Samarkand is a truly remarkable place and its epicentre, Registan Square, is one of the most beautiful places in which you could spend time. It comprises a huge square surrounded by three medressas (religious learning centres) all built around 15th century but the ravages of time, lack of maintenance, war and earthquakes saw it badly neglected until the 1930s when the Soviets spent a lot of time and money restoring much of it. They did a great, if not perfect, job. Since then there has been a continual drive to keep it upgraded – it is Uzbekistan’s main tourist drawcard although, that said, they have many more. However, it is the eye of the needle.
Nothing I can say, even with accompanying photos, can explain the beauty of the architecture in Samarkand.
We think and say a lot about Muslims. A visit to Uzbekistan – and Kyrgyzstan for that matter – may soften any hard feelings you have. This seems far different from all the other Muslim countries we have visited, especially those in the Middle East. Certainly not a hotbed of radicalism. I suspect it’s a combination of the absence of fundamentalists and having had the Soviets in charge for quite a while until recently.

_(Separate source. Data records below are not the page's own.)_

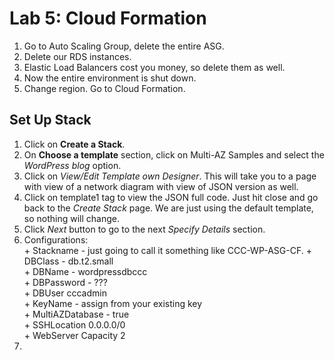 # Lab 5: Cloud Formation  

1. Go to Auto Scaling Group, delete the entire ASG.  
2. Delete our RDS instances.  
3. Elastic Load Balancers cost you money, so delete them as well.  
4. Now the entire environment is shut down.  
5. Change region.  Go to Cloud Formation.  

## Set Up Stack  

1. Click on **Create a Stack**.  
2. On **Choose a template** section, click on Multi-AZ Samples and select the *WordPress blog* option.  
3. Click on *View/Edit Template own Designer*.  This will take you to a page with view of a network diagram with view of JSON version as well.  
4. Click on template1 tag to view the JSON full code.  Just hit close and go back to the *Create Stack* page.  We are just using the default template, so nothing will change.  
5. Click *Next* button to go to the next *Specify Details* section.  
6. Configurations:  
        + Stackname - just going to call it something like CCC-WP-ASG-CF.
        + DBClass - db.t2.small   
        + DBName - wordpressdbccc  
        + DBPassword - ???  
        + DBUser cccadmin  
        + KeyName - assign from your existing key  
        + MultiAZDatabase - true  
        + SSHLocation  0.0.0.0/0  
        + WebServer Capacity 2  
7.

Their scholars are renowned but unknown to us because we learnt under a “British” system. Nothing wrong with that but it was somewhat narrow. For example, today we visited an Observatory built by Mirza Ulugbek. He was the grandson of, and succeeded the great Timur – or Tamurlane as he is sometimes known. Tamurlane’s and later Ulugbek’s kingdoms were huge and stretched from the Med to Delhi. Tamurlane, for all that he was the conqueror in the style of Alexander the Great, introduced cultural activities (music, art, etc) and strongly encouraged them. His grandson Ulugbek developed a strong scientific and mathematical movement during his reign.
Ulugbeks Observatory, operating well before Galileo introduced the telescope, charted the skies very accurately. He accurately located and named about 1100 stars, determined the length of a year to within 58 seconds, etc, etc. He is regarded as one of the great early astronomers and thinkers yet we’ve never heard of him. I could go on but I’m sure you get my drift.
Samarkand is full of mosques, mausoleums, medressas and Islamic looking buildings. Mainly built with mud brick and straw. Covered in plaster or mosaic tiling of a style and colouring that is alluring. It’s just an amazing sight.
The interesting thing though is I have no emotional attachment to any of it. I’m intrigued by and admire the construction and the beauty of the structures and their style. I love the look of the entry gates, the domes and tiling but I have no connection with it.
The people are very friendly The children all wanting to say “hello” – they now learn English at school. Though that’s only a very recent introduction.
We have had a few people in our group of 15 suffer minor bouts of the usual travellers problems but only one of any concern. Tomorrow we drive 5 hours to Tashkent. It’s the start of our eventual homeward slog. It’s been a great tour to date. Hard to think that I’ll be playing golf in Sydney next Friday.